> **Task directions**: If a line in the records below contains the word "contest", copy it out.

■ ■ ■

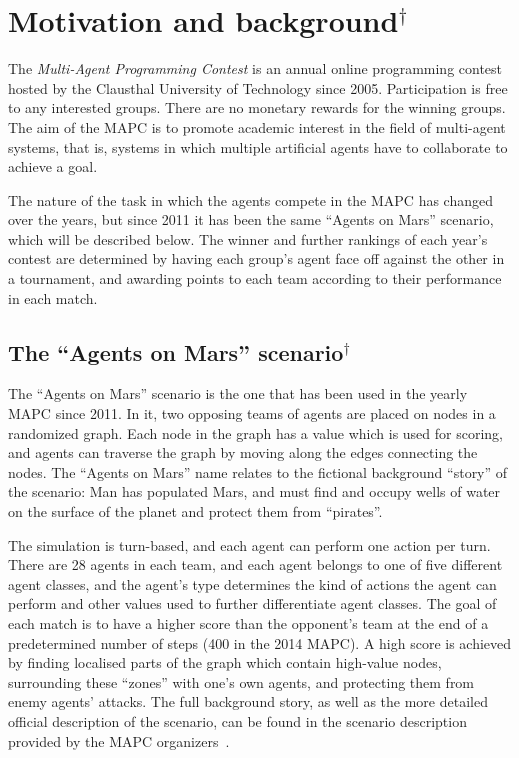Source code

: \section{Motivation and background$^\dagger$}
\label{alg:zon_calculation}
The \emph{Multi-Agent Programming Contest} is an annual online programming contest hosted by the Clausthal University of Technology since 2005.
Participation is free to any interested groups.
There are no monetary rewards for the winning groups.
The aim of the MAPC is to promote academic interest in the field  of multi-agent systems, that is, systems in which multiple artificial agents have to collaborate to achieve a goal.

The nature of the task in which the agents compete in the MAPC has changed over the years, but since 2011 it has been the same \enquote{Agents on Mars} scenario, which will be described below.
The winner and further rankings of each year's contest are determined by having each group's agent face off against the other in a tournament, and awarding points to each team according to their performance in each match.

\subsection{The \enquote{Agents on Mars} scenario$^\dagger$}
The \enquote{Agents on Mars} scenario is the one that has been used in the yearly MAPC since 2011.
In it, two opposing teams of agents are placed on nodes in a randomized graph.
Each node in the graph has a value which is used for scoring, and agents can traverse the graph by moving along the edges connecting the nodes.
The \enquote{Agents on Mars} name relates to the fictional background \enquote{story} of the scenario: Man has populated Mars, and must find and occupy wells of water on the surface of the planet and protect them from \enquote{pirates}.

The simulation is turn-based, and each agent can perform one action per turn.
There are 28 agents in each team, and each agent belongs to one of five different agent classes, and the agent's type determines the kind of actions the agent can perform and other values used to further differentiate agent classes.
The goal of each match is to have a higher score than the opponent's team at the end of a predetermined number of steps (400 in the 2014 MAPC).
A high score is achieved by finding localised parts of the graph which contain high-value nodes, surrounding these \enquote{zones} with one's own agents, and protecting them from enemy agents' attacks.
The full background story, as well as the more detailed official description of the scenario, can be found in the scenario description provided by the MAPC organizers~\cite{ahlbrecht_mapc_2014}.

■ ■ ■

> **Completed exercise**:
The \emph{Multi-Agent Programming Contest} is an annual online programming contest hosted by the Clausthal University of Technology since 2005.
The winner and further rankings of each year's contest are determined by having each group's agent face off against the other in a tournament, and awarding points to each team according to their performance in each match.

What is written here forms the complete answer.